Michael Sharpe resigned as CEO of The Jumoke Academy, which runs charter schools in Connecticut and plans to expand to Baton Rouge, after revelations that he had been convicted of felonies many years ago and that he did not have a doctorate degree, as he had claimed.
One of the schools managed by Jumoke, the Milner elementary school, will be returned to the Hartford public schools.
“On Saturday, the website for Family Urban Schools of Excellence, the management organization created in 2012 to oversee Jumoke Academy and its expansion, still described Sharpe as “Dr. Michael Sharpe” and stated he was a graduate of NYU. Official documents, including the memorandum of understanding with Hartford for Milner School, have also referred to him as “Dr. Sharpe,” and in 2006, he told the state legislature’s appropriations committee, “my name is Dr. Michael Sharpe,” according to a transcript of his testimony.

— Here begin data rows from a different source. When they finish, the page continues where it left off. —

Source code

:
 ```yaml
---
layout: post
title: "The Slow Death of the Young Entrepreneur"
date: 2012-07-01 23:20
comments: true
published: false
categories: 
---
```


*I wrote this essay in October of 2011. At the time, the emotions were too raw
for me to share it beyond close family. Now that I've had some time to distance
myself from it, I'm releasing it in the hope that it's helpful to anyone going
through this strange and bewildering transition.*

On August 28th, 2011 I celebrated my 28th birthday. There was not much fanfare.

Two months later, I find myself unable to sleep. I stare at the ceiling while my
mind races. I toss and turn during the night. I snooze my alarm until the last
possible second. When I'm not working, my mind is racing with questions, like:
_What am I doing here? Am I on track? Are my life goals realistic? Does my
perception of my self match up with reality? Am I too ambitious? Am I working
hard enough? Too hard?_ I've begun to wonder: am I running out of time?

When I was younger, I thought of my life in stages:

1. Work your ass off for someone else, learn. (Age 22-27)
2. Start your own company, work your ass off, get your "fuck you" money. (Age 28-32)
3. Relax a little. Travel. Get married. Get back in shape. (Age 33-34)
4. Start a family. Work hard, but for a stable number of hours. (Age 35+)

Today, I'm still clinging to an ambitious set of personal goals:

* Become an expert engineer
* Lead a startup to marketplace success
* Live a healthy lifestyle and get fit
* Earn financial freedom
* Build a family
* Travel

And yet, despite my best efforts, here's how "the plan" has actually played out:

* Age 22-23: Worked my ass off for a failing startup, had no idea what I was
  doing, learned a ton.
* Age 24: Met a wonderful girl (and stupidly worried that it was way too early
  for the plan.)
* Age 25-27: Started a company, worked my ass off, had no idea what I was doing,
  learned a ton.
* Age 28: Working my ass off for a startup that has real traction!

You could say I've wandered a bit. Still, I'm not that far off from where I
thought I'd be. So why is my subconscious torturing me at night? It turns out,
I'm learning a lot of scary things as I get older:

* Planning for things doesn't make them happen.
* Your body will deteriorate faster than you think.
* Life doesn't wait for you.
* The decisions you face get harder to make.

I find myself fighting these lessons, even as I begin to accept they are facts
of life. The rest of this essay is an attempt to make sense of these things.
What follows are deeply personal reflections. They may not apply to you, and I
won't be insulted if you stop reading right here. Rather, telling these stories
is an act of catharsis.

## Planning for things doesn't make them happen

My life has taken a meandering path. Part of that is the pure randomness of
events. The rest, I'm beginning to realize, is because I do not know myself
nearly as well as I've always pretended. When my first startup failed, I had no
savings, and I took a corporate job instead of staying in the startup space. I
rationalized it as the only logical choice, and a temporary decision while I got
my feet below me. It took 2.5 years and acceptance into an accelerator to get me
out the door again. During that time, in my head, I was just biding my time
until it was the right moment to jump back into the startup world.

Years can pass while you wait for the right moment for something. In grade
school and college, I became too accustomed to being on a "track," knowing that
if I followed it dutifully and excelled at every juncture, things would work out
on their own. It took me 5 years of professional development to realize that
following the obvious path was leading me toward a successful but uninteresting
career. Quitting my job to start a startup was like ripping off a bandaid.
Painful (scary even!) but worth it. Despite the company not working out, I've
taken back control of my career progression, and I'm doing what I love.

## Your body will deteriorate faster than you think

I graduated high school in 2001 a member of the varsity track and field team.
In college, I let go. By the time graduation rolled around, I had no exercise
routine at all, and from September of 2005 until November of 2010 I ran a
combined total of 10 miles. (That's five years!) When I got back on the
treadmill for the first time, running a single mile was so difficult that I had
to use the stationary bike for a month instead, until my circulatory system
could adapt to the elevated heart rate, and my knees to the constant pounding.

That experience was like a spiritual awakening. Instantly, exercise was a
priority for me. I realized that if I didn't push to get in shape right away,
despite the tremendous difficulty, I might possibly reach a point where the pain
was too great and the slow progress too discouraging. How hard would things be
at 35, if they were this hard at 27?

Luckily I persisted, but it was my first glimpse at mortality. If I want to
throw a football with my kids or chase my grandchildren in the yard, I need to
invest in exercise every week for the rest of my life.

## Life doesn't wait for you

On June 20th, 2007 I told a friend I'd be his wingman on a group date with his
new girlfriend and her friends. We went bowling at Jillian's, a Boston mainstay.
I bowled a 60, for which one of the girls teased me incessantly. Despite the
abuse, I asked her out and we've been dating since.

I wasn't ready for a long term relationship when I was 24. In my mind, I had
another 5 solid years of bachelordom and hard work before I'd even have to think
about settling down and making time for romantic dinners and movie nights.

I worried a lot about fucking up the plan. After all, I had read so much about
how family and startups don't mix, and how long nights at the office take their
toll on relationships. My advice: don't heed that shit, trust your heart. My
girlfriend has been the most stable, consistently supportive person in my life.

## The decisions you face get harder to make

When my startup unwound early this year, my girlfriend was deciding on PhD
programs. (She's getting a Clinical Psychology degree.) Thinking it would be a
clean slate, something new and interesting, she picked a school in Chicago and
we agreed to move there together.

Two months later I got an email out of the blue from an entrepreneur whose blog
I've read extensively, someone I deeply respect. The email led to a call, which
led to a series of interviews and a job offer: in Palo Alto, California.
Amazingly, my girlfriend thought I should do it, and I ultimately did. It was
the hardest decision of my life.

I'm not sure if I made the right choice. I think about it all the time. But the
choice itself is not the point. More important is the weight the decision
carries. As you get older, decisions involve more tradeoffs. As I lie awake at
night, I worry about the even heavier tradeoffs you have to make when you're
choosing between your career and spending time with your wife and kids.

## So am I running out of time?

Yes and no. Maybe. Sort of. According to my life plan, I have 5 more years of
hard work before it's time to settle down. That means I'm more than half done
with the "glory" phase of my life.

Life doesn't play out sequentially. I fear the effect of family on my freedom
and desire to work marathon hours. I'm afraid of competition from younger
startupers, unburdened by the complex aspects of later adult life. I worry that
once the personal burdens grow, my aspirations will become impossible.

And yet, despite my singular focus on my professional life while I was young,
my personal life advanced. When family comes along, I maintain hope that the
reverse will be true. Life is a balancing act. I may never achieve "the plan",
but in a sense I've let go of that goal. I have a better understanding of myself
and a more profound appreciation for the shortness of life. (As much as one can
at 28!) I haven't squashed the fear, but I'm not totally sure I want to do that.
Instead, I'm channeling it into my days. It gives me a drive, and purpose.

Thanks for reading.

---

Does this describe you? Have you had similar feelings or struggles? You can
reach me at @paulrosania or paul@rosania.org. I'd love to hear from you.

“Controversy over the academic credential came days after The Courant detailed a behind-the-scenes feud between the city school system and Jumoke over its two-year management of Milner, a struggling school that has received $2.64 million in extra funding from the state’s Commissioner’s Network since 2012. The state intervention program gives millions of dollars to schools with three- to five-year “turnaround” plans to raise achievement — for Milner and Bridgeport’s Dunbar Elementary School, that strategy has featured a partnership with the charter operator to essentially run the schools.
“Among the Hartford district’s complaints were concerns over hiring practices. School officials had accused FUSE of nepotism and offering Milner jobs to people with criminal backgrounds, but that was before they learned that Sharpe was a convicted felon.
“Sharpe told The Courant that he has atoned for his mistakes and that he never kept his past a secret.”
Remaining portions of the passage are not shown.